* SOURCE MATERIAL:
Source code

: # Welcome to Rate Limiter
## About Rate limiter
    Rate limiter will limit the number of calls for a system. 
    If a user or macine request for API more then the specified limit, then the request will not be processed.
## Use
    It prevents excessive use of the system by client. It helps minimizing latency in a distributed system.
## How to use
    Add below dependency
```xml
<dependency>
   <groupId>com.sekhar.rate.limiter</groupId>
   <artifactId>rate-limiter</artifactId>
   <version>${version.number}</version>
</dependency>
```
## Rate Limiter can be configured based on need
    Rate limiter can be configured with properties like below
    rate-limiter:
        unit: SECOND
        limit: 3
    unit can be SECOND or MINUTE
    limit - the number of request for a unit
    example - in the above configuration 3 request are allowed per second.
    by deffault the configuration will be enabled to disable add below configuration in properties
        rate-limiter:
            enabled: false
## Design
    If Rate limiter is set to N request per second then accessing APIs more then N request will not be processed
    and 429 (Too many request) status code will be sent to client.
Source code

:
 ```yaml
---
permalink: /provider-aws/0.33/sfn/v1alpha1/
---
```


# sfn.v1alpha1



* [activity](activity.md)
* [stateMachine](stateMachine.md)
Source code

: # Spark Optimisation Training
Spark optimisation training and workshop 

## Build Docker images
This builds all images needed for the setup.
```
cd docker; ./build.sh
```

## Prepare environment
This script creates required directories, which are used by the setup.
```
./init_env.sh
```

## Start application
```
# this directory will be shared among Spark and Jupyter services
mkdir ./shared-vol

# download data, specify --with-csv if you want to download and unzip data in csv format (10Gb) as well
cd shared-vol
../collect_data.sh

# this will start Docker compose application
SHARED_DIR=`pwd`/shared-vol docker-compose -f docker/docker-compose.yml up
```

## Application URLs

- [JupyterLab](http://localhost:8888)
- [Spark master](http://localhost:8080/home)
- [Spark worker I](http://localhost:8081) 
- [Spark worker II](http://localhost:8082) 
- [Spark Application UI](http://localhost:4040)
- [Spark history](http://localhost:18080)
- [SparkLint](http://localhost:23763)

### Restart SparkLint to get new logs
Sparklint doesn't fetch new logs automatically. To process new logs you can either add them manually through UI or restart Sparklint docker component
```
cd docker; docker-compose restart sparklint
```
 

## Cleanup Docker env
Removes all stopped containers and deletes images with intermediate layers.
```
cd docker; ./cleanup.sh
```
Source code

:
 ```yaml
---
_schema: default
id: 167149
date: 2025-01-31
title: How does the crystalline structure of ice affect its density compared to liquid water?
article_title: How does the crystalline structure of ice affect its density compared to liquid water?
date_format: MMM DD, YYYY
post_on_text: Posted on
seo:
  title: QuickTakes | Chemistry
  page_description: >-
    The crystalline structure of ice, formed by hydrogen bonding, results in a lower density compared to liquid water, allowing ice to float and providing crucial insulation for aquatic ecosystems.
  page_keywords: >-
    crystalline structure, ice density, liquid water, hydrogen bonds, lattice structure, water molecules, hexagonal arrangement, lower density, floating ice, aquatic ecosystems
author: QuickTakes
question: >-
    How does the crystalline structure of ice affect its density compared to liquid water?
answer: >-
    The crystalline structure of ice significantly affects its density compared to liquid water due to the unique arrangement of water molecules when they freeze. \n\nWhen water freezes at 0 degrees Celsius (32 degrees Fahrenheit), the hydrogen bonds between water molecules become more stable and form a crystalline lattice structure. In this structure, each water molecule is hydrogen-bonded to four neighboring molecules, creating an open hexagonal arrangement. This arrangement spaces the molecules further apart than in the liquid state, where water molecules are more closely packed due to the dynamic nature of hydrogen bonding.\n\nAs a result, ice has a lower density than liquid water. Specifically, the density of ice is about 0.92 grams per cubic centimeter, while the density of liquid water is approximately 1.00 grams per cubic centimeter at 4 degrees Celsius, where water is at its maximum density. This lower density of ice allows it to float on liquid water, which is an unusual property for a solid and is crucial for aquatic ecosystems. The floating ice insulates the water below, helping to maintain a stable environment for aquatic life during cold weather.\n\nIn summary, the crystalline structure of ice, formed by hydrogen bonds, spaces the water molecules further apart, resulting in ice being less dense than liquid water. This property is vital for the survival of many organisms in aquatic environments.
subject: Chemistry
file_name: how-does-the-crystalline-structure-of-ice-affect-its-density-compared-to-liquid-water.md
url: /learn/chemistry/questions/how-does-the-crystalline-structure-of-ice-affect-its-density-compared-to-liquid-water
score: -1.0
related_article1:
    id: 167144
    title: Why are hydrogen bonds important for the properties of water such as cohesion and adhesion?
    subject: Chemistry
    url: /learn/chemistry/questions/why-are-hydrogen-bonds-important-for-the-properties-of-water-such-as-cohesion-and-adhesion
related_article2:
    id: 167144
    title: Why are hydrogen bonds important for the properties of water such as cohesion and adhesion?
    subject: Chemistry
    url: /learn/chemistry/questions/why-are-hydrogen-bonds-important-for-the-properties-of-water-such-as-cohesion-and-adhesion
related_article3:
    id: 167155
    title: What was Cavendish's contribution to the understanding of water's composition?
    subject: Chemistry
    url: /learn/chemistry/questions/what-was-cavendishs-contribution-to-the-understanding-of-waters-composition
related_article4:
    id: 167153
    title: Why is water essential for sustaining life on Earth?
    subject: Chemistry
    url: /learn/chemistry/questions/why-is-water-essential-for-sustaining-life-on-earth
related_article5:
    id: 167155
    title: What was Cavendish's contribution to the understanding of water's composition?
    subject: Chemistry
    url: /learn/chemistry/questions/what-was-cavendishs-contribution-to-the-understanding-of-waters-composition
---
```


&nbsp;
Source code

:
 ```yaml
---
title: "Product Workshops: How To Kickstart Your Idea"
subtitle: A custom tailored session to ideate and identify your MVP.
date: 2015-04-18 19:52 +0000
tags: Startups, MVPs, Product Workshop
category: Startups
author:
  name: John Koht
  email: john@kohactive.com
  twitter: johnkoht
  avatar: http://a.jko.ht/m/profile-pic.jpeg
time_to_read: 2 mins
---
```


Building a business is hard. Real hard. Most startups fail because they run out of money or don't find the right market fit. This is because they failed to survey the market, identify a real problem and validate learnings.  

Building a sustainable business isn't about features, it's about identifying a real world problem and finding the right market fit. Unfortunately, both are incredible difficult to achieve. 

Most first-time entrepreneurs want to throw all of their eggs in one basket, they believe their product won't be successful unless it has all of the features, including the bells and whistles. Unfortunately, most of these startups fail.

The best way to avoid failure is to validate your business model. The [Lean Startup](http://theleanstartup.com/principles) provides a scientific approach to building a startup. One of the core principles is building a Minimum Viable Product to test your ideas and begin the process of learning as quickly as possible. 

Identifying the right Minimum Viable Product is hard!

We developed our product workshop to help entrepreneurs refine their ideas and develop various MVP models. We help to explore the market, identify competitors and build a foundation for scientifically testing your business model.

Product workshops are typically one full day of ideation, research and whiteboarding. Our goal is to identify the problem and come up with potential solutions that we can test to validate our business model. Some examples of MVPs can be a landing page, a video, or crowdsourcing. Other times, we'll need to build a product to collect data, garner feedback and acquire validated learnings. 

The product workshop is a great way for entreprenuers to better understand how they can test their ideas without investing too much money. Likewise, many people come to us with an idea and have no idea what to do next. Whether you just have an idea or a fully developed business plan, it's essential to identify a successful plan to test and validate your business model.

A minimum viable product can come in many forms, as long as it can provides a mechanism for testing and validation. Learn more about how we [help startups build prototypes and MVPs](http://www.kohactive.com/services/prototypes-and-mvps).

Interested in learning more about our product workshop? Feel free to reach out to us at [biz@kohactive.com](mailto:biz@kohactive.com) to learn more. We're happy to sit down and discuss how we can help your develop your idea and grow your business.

* EXERCISE AIM: A line belongs in the answer if it contains the word "logs"; copy every such line from the data above.

* YOUR RESPONSE:
### Restart SparkLint to get new logs
Sparklint doesn't fetch new logs automatically. To process new logs you can either add them manually through UI or restart Sparklint docker component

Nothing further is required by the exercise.